The accused seemed to have an air of magic about him. Trying to take him off guard, President de Mansencal asked him how he had invoked the evil spirit that taught him so much about the people of Artigat. [Jean de] Coras said that he paled and for once hesitated, to the judge a sure sign of guilt. This reaction, I think, may have resulted not only from the defendant’s sense of danger, but also from anger that his natural skills were being so misrepresented.
But eventually, this standoff could not go on forever. Du Tilh was found guilty of ‘imposture and false supposition of name and person and of adultery’. He was sentenced to death.
***
Why does this story remain so popular? What is it that appeals to us about this case? When Jean de Coras wrote his account of the trial, Arrest Memorable, he did not do so for entirely commercial reasons, but because he saw something deeper in it. All this interest cannot be put down to its peculiarity, though that is a factor. And nor, I think, can its success be attributed to wish-fulfilment, the notion of simply leaving one’s life and picking up where someone else left off. Instead, I think what appeals to us about the case of Martin Guerre has as much to do with our understanding of identity as anything else. It speaks about much of what makes us individuals, and how this relates to our interactions with others.

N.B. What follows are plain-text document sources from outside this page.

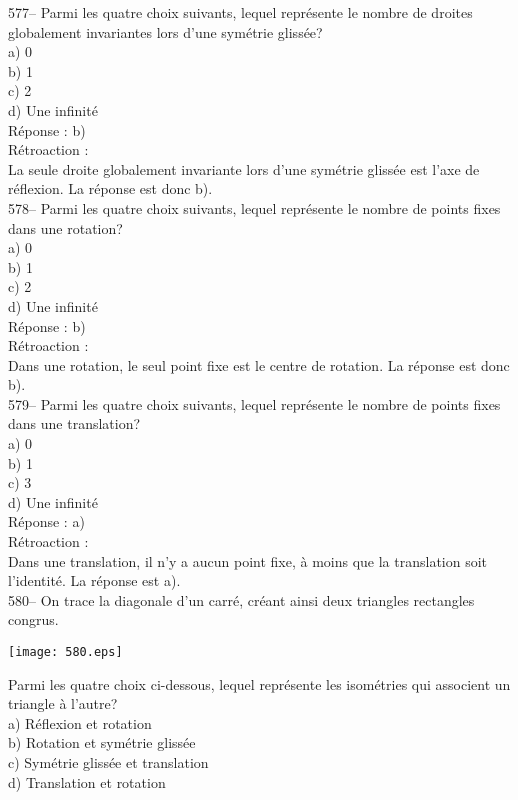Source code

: ﻿\documentclass[letterpaper, 12pt]{article}
\begin{document}
577-- Parmi les quatre choix suivants, lequel repr\'esente le nombre de
droites globalement invariantes lors d'une sym\'etrie gliss\'ee?\\
a) 0\\
b) 1\\
c) 2\\
d) Une infinit\'e\\

R\'eponse : b)\\

R\'etroaction : \\
La seule droite globalement invariante lors d'une sym\'etrie gliss\'ee est
l'axe de r\'eflexion.  La r\'eponse est donc b).\\

578-- Parmi les quatre choix suivants, lequel repr\'esente le nombre de
points fixes dans une rotation?\\
a) 0\\
b) 1\\
c) 2\\
d) Une infinit\'e\\

R\'eponse : b)\\

R\'etroaction : \\
Dans une rotation, le seul point fixe est le centre de rotation.  La
r\'eponse est donc b).\\

579-- Parmi les quatre choix suivants, lequel repr\'esente le nombre de
points fixes dans une translation?\\
a) 0 \\
b) 1\\
c) 3\\
d) Une infinit\'e\\

R\'eponse : a)\\

R\'etroaction : \\
Dans une translation, il n'y a aucun point fixe, \`a moins que la
translation soit l'identit\'e.  La r\'eponse est a).\\

580-- On trace la diagonale d'un carr\'e, cr\'eant ainsi deux
triangles rectangles congrus.\\
\begin{center}
    \texttt{[image: 580.eps]}
    \end{center}
Parmi les quatre choix ci-dessous, lequel repr\'esente
les isom\'etries qui associent un triangle \`a l'autre?\\
a) R\'eflexion et rotation\\
b) Rotation et sym\'etrie gliss\'ee\\
c) Sym\'etrie gliss\'ee et translation\\
d) Translation et rotation\\
\end{document}
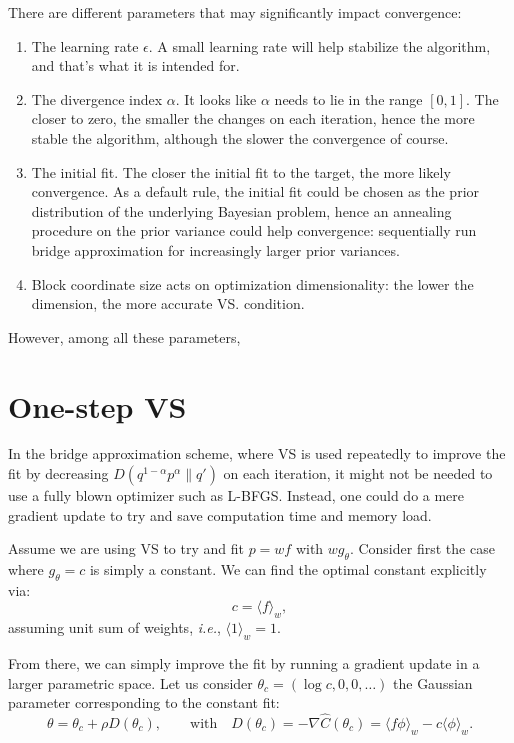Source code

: \documentclass{article}
\begin{document}
There are different parameters that may significantly impact convergence:
\begin{enumerate}
\item The learning rate $\epsilon$. A small learning rate will help stabilize the algorithm, and that's what it is intended for. 
\item The divergence index $\alpha$. It looks like $\alpha$ needs to lie in the range $[0,1]$. The closer to zero, the smaller the changes on each iteration, hence the more stable the algorithm, although the slower the convergence of course.
\item The initial fit. The closer the initial fit to the target, the more likely convergence. As a default rule, the initial fit could be chosen as the prior distribution of the underlying Bayesian problem, hence an annealing procedure on the prior variance could help convergence: sequentially run bridge approximation for increasingly larger prior variances.
\item Block coordinate size acts on optimization dimensionality: the lower the dimension, the more accurate VS.  condition.
\end{enumerate}

However, among all these parameters, 


\section{One-step VS}

In the bridge approximation scheme, where VS is used repeatedly to improve the fit by decreasing $D(q^{1-\alpha}p^\alpha\|q')$ on each iteration, it might not be needed to use a fully blown optimizer such as L-BFGS. Instead, one could do a mere gradient update to try and save computation time and memory load. 

Assume we are using VS to try and fit $p=wf$ with $w g_\theta$. Consider first the case where $g_\theta = c$ is simply a constant. We can find the optimal constant explicitly via:
$$
c  = \langle f \rangle_w,
$$
assuming unit sum of weights, {\em i.e.}, $\langle 1 \rangle_w=1$.

From there, we can simply improve the fit by running a gradient update in a larger parametric space. Let us consider $\theta_c = (\log c, 0, 0, \ldots)$ the Gaussian parameter corresponding to the constant fit: 
$$
\theta = \theta_c + \rho D(\theta_c),
\qquad \text{with} \quad
D(\theta_c) = - \nabla \hat{C}(\theta_c)
= \langle f\phi \rangle_w - c \langle \phi \rangle_w.
$$
\end{document}
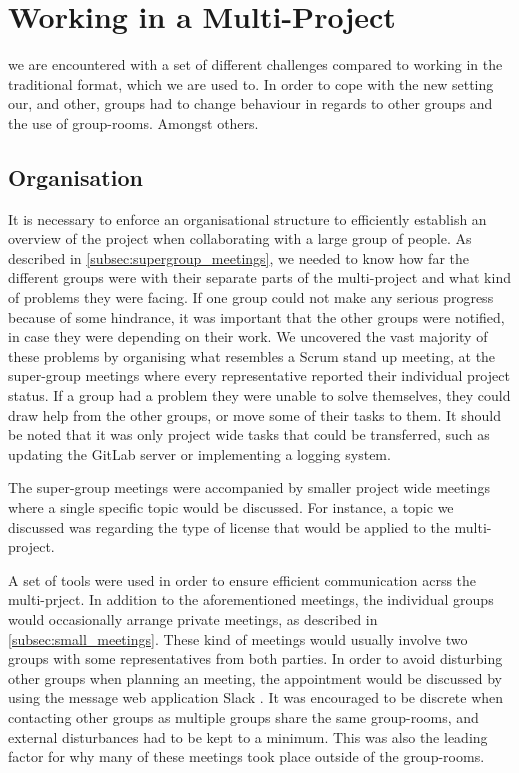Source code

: \section{Working in a Multi-Project}
we are encountered with a set of different challenges compared to working in the traditional format, which we are used to. In order to cope with the new setting our, and other, groups had to change behaviour in regards to other groups and the use of group-rooms. Amongst others.

\subsection*{Organisation}
It is necessary to enforce an organisational structure to efficiently establish an overview of the project when collaborating with a large group of people. As described in \cref{subsec:supergroup_meetings}, we needed to know how far the different groups were with their separate parts of the multi-project and what kind of problems they were facing. If one group could not make any serious progress because of some hindrance, it was important that the other groups were notified, in case they were depending on their work. We uncovered the vast majority of these problems by organising what resembles a Scrum stand up meeting, at the super-group meetings where every representative reported their individual project status. If a group had a problem they were unable to solve themselves, they could draw help from the other groups, or move some of their tasks to them. It should be noted that it was only project wide tasks that could be transferred, such as updating the GitLab server or implementing a logging system.

The super-group meetings were accompanied by smaller project wide meetings where a single specific topic would be discussed. For instance, a topic we discussed was regarding the type of license that would be applied to the multi-project.

A set of tools were used in order to ensure efficient communication acrss the multi-prject. In addition to the aforementioned meetings, the individual groups would occasionally arrange private meetings, as described in \cref{subsec:small_meetings}. These kind of meetings would usually involve two groups with some representatives from both parties. In order to avoid disturbing other groups when planning an meeting, the appointment would be discussed by using the message web application Slack \cite{slack}. It was encouraged to be discrete when contacting other groups as multiple groups share the same group-rooms, and external disturbances had to be kept to a minimum. This was also the leading factor for why many of these meetings took place outside of the group-rooms.

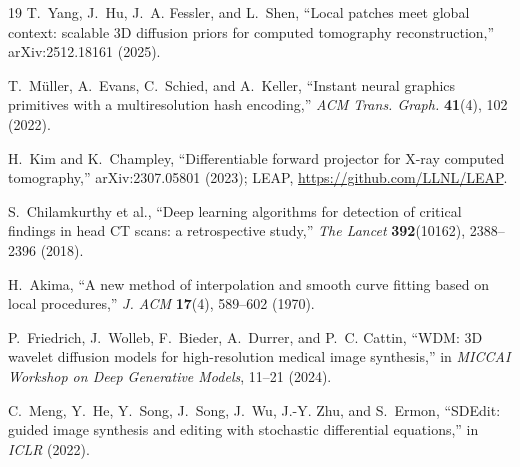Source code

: \documentclass[11pt]{article}
\begin{document}
\begin{thebibliography}{19}
 T.~Yang, J.~Hu, J.~A. Fessler, and L.~Shen, ``Local patches meet global
context: scalable 3D diffusion priors for computed tomography reconstruction,''
arXiv:2512.18161 (2025).

 T.~M\"uller, A.~Evans, C.~Schied, and A.~Keller, ``Instant neural
graphics primitives with a multiresolution hash encoding,'' \emph{ACM Trans. Graph.}
\textbf{41}(4), 102 (2022).

 H.~Kim and K.~Champley, ``Differentiable forward projector for X-ray
computed tomography,'' arXiv:2307.05801 (2023); LEAP,
\url{https://github.com/LLNL/LEAP}.

 S.~Chilamkurthy et al., ``Deep learning algorithms for detection of critical
findings in head CT scans: a retrospective study,'' \emph{The Lancet} \textbf{392}(10162),
2388--2396 (2018).

 H.~Akima, ``A new method of interpolation and smooth curve fitting based on
local procedures,'' \emph{J. ACM} \textbf{17}(4), 589--602 (1970).

 P.~Friedrich, J.~Wolleb, F.~Bieder, A.~Durrer, and P.~C. Cattin, ``WDM: 3D
wavelet diffusion models for high-resolution medical image synthesis,'' in \emph{MICCAI
Workshop on Deep Generative Models}, 11--21 (2024).

 C.~Meng, Y.~He, Y.~Song, J.~Song, J.~Wu, J.-Y. Zhu, and S.~Ermon,
``SDEdit: guided image synthesis and editing with stochastic differential equations,'' in
\emph{ICLR} (2022).

\end{thebibliography}
\end{document}
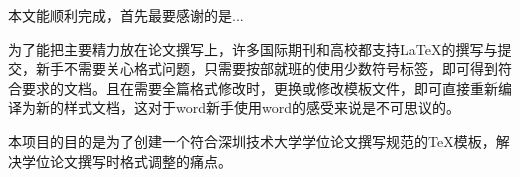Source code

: 
\begin{thankscontent}
    本文能顺利完成，首先最要感谢的是...
    
    为了能把主要精力放在论文撰写上，许多国际期刊和高校都支持LaTeX的撰写与提交，新手不需要关心格式问题，只需要按部就班的使用少数符号标签，即可得到符合要求的文档。且在需要全篇格式修改时，更换或修改模板文件，即可直接重新编译为新的样式文档，这对于word新手使用word的感受来说是不可思议的。
    
    本项目的目的是为了创建一个符合深圳技术大学学位论文撰写规范的TeX模板，解决学位论文撰写时格式调整的痛点。
    
    
\end{thankscontent}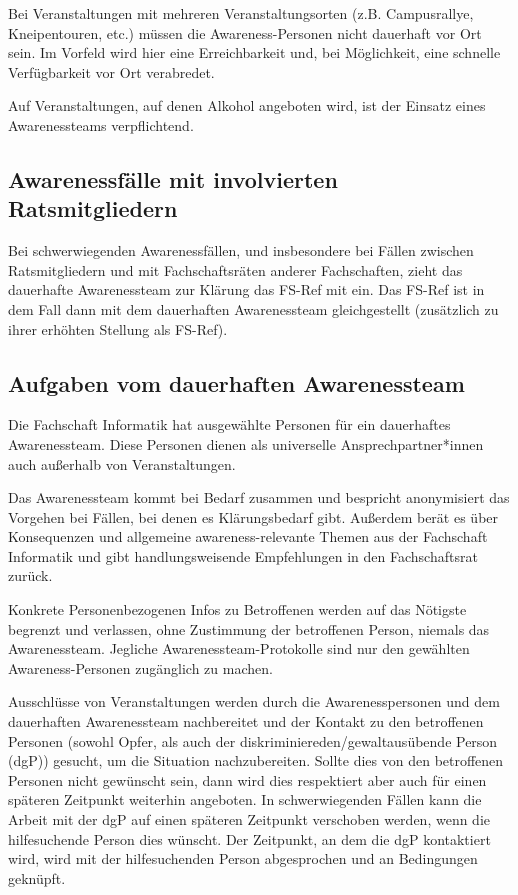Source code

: \documentclass{article}
\begin{document}
Bei Veranstaltungen mit mehreren Veranstaltungsorten (z.B. Campusrallye, Kneipentouren, etc.) müs\-sen die Awareness-Personen nicht dauerhaft vor Ort sein. Im Vorfeld wird 
hier eine Erreichbarkeit und, bei Möglichkeit, eine schnelle Verfügbarkeit vor Ort verabredet.  

Auf Veranstaltungen, auf denen Alkohol angeboten wird, ist der Einsatz eines Awarenessteams verpflichtend.

\subsection{Awarenessfälle mit involvierten Ratsmitgliedern}
Bei schwerwiegenden Awarenessfällen, und insbesondere bei Fällen zwischen Ratsmitgliedern und mit Fachschaftsräten anderer Fachschaften, zieht das dauerhafte Awarenessteam zur 
Klärung das FS-Ref mit ein. Das FS-Ref ist in dem Fall dann mit dem dauerhaften Awarenessteam gleichgestellt (zusätzlich zu ihrer erhöhten Stellung als FS-Ref).

\subsection{Aufgaben vom dauerhaften Awarenessteam}
Die Fachschaft Informatik hat ausgewählte Personen für ein dauerhaftes Awarenessteam. Diese Personen dienen als universelle Ansprechpartner*innen auch außerhalb von 
Veranstaltungen.

Das Awarenessteam kommt bei Bedarf zusammen und bespricht anonymisiert das Vorgehen bei Fällen, bei denen es Klärungsbedarf gibt. 
Außerdem berät es über Konsequenzen und allgemeine awareness-relevante Themen aus der Fachschaft Informatik und gibt handlungsweisende Empfehlungen in den Fachschaftsrat zurück.  

Konkrete Personenbezogenen Infos zu Betroffenen werden auf das Nötigste begrenzt und verlassen, ohne Zustimmung der betroffenen Person, niemals das Awarenessteam. Jegliche 
Awarenessteam-Protokol\-le sind nur den gewählten Awareness-Personen zugänglich zu machen.

Ausschlüsse von Veranstaltungen werden durch die Awarenesspersonen und dem dauerhaften Awarenessteam nachbereitet und der Kontakt zu den betroffenen Personen (sowohl Opfer, als auch 
der diskriminiereden/gewaltausübende Person (dgP)) gesucht, um die Situation nachzubereiten. Sollte dies von den betroffenen Personen nicht gewünscht sein, dann wird dies 
respektiert aber auch für einen späteren Zeitpunkt weiterhin angeboten. In schwerwiegenden Fällen kann die Arbeit mit der dgP auf einen späteren Zeitpunkt verschoben werden,
wenn die hilfesuchende Person dies wünscht. Der Zeitpunkt, an dem die dgP kontaktiert wird, wird mit der hilfesuchenden Person abgesprochen und an Bedingungen geknüpft.
\end{document}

When Emmanuel Le Roy Ladurie wrote Montaillou, he showed that even the most seemingly insignificant lives can have meaning: personally, intellectually, and historically. People mattered; people matter. Illiterate peasants matter; their lives were not trivial but important, their struggles not insignificant but vital. This story, though it is superficially similar, has a different implication for the same idea. Though we are all important – the heroes of our own stories, if you will – that importance is derived from other factors. That someone else could potentially supplant us, walking into our lives and simply taking over from where we left off, is a remarkable thought, all the more interesting because it is so frightening. This story – the story of Martin Guerre – is so fascinating because it contains the reminder that, in a favourable set of circumstances, we could cease being ourselves, and someone else could very easily assume that mantle.